I’d been blessed with a naturally well pitched singing voice which lent itself well to the great hymns and psalms sung week in week out in churches across the country.
However, I don’t think I was quite prepared for the discipline, physically or vocally, required to train my voice to meld with the well drilled harmonics of any choir.
Enter Ted Duncan, choir-master extraordinaire, affectionately known as “Charlie”, the man who recognised my potential: instantly becoming my musical tutor, second head master, and unquestionably another major educator and influential force in my life for at least six years.
In the beginning I wore a blue cassock which denoted my status as a novice.
A church choir in the 1960s invariably followed an archetypal and expected Christmas card image.
Two rows of schoolboys either side of the chancel, behind who stood the men, with the ladies bringing up the rear.

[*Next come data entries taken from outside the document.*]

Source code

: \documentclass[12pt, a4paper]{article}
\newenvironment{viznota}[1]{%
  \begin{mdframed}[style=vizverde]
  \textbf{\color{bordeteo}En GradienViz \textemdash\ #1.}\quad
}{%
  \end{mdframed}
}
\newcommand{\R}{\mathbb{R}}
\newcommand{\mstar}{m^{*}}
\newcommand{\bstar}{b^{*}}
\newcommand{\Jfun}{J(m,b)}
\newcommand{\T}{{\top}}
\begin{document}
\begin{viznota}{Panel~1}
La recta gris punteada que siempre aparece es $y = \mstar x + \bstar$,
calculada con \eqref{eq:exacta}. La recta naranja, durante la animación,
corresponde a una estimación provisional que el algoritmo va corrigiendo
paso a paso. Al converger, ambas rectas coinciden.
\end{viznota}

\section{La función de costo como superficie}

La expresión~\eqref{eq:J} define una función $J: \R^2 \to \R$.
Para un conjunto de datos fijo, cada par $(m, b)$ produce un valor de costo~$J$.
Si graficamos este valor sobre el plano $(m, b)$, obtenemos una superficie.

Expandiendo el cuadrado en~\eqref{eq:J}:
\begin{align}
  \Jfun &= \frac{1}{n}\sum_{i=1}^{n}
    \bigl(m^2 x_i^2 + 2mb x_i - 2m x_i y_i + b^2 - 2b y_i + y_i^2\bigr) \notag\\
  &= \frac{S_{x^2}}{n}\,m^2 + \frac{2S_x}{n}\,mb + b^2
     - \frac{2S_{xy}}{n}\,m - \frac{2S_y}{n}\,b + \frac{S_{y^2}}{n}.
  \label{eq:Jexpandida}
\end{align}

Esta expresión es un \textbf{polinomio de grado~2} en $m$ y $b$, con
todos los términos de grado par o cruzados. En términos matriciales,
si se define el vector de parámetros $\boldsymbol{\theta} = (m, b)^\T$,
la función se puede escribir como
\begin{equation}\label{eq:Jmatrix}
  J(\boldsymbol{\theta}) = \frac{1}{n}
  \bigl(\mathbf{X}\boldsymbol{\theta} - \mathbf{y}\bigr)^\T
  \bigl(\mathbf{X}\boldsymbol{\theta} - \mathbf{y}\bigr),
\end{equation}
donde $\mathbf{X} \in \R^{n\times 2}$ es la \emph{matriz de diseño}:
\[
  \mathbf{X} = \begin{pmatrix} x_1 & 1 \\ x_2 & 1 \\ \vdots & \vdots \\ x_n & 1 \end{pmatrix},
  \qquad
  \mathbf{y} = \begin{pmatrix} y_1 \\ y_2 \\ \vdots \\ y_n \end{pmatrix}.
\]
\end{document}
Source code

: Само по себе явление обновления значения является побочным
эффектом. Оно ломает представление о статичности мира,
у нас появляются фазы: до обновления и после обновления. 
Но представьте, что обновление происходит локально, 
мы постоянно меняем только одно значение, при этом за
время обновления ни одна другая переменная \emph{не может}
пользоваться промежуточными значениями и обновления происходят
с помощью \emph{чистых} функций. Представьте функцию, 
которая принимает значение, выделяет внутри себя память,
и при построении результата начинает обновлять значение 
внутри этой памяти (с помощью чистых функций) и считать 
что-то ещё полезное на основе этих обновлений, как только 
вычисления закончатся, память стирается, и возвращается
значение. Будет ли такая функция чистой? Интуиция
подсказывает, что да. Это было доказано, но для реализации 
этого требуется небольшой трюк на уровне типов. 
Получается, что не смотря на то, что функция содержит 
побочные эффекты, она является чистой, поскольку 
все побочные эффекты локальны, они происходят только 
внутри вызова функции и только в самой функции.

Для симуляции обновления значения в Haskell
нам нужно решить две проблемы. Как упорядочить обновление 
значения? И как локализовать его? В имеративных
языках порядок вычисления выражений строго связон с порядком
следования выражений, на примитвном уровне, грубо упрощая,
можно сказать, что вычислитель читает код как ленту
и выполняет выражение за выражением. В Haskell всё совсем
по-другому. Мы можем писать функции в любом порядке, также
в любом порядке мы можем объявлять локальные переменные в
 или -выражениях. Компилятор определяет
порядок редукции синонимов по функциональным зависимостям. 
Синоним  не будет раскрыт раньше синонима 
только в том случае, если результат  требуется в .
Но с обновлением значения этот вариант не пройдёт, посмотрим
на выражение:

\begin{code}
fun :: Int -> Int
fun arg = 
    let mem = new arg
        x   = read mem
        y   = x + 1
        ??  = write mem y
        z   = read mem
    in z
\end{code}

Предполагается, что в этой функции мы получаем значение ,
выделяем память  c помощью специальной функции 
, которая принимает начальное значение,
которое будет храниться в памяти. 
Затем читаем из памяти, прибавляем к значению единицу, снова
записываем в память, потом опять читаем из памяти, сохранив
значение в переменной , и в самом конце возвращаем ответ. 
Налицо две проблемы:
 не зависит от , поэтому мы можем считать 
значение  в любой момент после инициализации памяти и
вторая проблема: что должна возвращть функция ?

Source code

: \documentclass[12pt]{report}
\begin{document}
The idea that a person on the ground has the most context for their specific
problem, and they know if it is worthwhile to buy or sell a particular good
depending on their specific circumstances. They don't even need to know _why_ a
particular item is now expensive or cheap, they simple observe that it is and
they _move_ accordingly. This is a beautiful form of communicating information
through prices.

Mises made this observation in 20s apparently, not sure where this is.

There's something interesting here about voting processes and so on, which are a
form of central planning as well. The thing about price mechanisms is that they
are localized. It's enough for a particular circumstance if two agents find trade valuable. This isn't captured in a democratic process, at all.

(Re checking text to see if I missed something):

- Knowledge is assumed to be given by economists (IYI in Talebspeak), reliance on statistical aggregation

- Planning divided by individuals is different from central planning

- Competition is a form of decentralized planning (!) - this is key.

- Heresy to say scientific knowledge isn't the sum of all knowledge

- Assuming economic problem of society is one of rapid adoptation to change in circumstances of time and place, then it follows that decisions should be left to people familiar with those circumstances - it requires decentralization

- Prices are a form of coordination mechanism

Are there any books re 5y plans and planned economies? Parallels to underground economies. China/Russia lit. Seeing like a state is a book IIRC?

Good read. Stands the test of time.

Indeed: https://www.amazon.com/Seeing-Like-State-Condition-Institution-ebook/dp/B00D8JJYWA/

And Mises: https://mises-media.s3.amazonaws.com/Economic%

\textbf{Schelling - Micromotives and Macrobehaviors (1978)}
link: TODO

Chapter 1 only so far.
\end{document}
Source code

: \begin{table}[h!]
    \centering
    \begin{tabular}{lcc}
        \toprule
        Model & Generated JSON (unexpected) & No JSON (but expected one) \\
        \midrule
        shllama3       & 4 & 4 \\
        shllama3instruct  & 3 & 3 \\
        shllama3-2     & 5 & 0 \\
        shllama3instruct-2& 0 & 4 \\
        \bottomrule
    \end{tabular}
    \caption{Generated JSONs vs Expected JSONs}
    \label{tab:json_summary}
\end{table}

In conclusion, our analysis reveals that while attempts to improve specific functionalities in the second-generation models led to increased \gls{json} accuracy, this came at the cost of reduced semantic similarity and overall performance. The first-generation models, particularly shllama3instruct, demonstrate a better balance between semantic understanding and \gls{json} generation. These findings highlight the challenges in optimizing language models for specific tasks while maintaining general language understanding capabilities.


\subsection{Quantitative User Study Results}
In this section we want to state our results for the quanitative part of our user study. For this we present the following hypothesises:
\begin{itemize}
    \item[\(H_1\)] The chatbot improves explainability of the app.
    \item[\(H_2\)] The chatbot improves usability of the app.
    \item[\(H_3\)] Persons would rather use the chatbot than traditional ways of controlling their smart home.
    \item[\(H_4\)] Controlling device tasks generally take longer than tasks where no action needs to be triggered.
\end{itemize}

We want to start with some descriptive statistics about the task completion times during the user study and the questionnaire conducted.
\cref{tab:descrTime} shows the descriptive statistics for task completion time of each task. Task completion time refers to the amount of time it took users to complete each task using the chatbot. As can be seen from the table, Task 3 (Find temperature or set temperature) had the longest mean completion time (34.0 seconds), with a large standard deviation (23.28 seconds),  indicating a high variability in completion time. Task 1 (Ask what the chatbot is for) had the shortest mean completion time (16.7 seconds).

We would practise every Wednesday from 7pm and every Sunday morning following the communion service, though the Sunday evensong service was a favourite of mine, containing the coup de force of vocal discipline that is the psalms.
We’d sing the Magnificat and Nunc Dimittis with full force and vigour, interspersed with beautiful hymns and replies, though I do remember that sometimes it was difficult not to make some of our “work” sound too glib.
We’d be given two shillings (10p) for attending a wedding or a funeral.
When one was finally inducted into the full choir one was presented with a red cassock, white neck rough and white surplus during a point in a Sunday service.
Eventually becoming head chorister, having too the privilege of wearing a bronze-like medal hung around my neck denoting my authority to all and sundry and singing the solo first verse of Once In Royal David’s City at Christmas seemed somehow to make it all worthwhile.